The Atos threat illustrates the need for many of the vital reforms that the libel reform campaign has sought for nearly two years now. Firstly, at a time when internet hosts give a home to billions of comments and opinions, it is vital that the law regarding their liability is updated. It's unsustainable for the likes of CarerWatch's hosts, or any other Internet Service Providers, to be held responsible for the ocean of content they host. The Government acknowledged that ISPs' legal status in libel law needed looking at, but short of including a clause addressing the problem in their draft Defamation Bill, they chose to kick the issue into the long grass via a consultation; as we await the Government's response to the consultation, it's vital we keep up the pressure to amend the law with respect to ISPs and bring defamation law into the 21st century.

In addition, those seeking redress should be required to approach the authors of the allegedly offending material directly and have the matter resolved without recourse to heavy-handed threats of legal action. It's been proposed that for a libel action to proceed plaintiffs should prove that all reasonable steps had been taken to resolve the matter, including asking for the allegedly defamatory material to be removed by the authors. Had this requirement been in place, CarerWatch's hosts could have safely ignored the threat knowing that this hadn't occurred.

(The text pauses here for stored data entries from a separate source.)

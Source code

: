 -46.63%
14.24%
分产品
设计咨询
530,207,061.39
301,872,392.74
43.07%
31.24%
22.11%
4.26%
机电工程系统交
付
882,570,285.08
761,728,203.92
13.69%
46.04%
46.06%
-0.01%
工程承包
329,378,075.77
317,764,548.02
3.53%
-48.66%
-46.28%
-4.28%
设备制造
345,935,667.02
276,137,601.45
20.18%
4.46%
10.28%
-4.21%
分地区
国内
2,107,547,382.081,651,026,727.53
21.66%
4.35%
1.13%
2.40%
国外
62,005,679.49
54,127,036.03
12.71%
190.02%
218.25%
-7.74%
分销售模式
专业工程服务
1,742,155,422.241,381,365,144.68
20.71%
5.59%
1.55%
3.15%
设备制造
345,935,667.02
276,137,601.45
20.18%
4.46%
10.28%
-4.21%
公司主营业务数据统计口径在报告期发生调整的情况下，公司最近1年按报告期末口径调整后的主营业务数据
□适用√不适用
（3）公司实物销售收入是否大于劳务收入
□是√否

Finally, the fact that a multi-billion pound corporation was able to issue such a threat to a small voluntary organisation at all is a great concern, not least as the company in question provides a public service for which it ought to be held accountable. Activists within the libel reform coalition have called for the law to be changed, such that non-natural persons are no longer able to sue for libel. This stems from the fact that  Articles 8 and 10 of the European Convention on Human Rights, relating to privacy and free expression, should only apply to actual individuals and not to corporations who in other respects are regarded as persons under the ECHR. A technical legal argument it may be, but it's crucial here. Libel is intended as a form of redress for those whose reputation has been damaged - the libel reform movement's contention is that corporate bodies don't enjoy a reputation in the same way as natural persons do, and hence should be prevented from suing in libel. Should their financial position be damaged they could always sue for malicious falsehood, but libel should be out-of-bounds for corporations.

Here is where we see a real danger in the outsourcing of previously public functions to private entities.

Public bodies cannot sue for libel following a ruling in Derbyshire County Council vs The Times in 1993. The reasoning behind this ruling was that public bodies carrying out public functions should remain accountable at all levels and should not be able to wield libel law as a tool to silence criticism. A grey area opens up, however, when private companies are contracted to carry out governmental functions. Not only is criticism of said function now subject to silencing through the libel system, the remit of the Freedom of Information Act 2000 also suggests that these companies are immune from FoI requests as to their actions. As I reported in January this year, Deputy Prime Minister Nick Clegg acknowledges that if more and more public functions are carried out by private companies, we may need to extend the FoI Act to ensure that these companies can be held to account.

Until and unless both the libel laws and FoI legislation of this country are radically reformed, we will continue to see unaccountable private corporations effectively silencing free debate; an overhaul of both is crucial if we are to prevent further episodes like Atos vs CarerWatch and countless other instances where free expression is suppressed.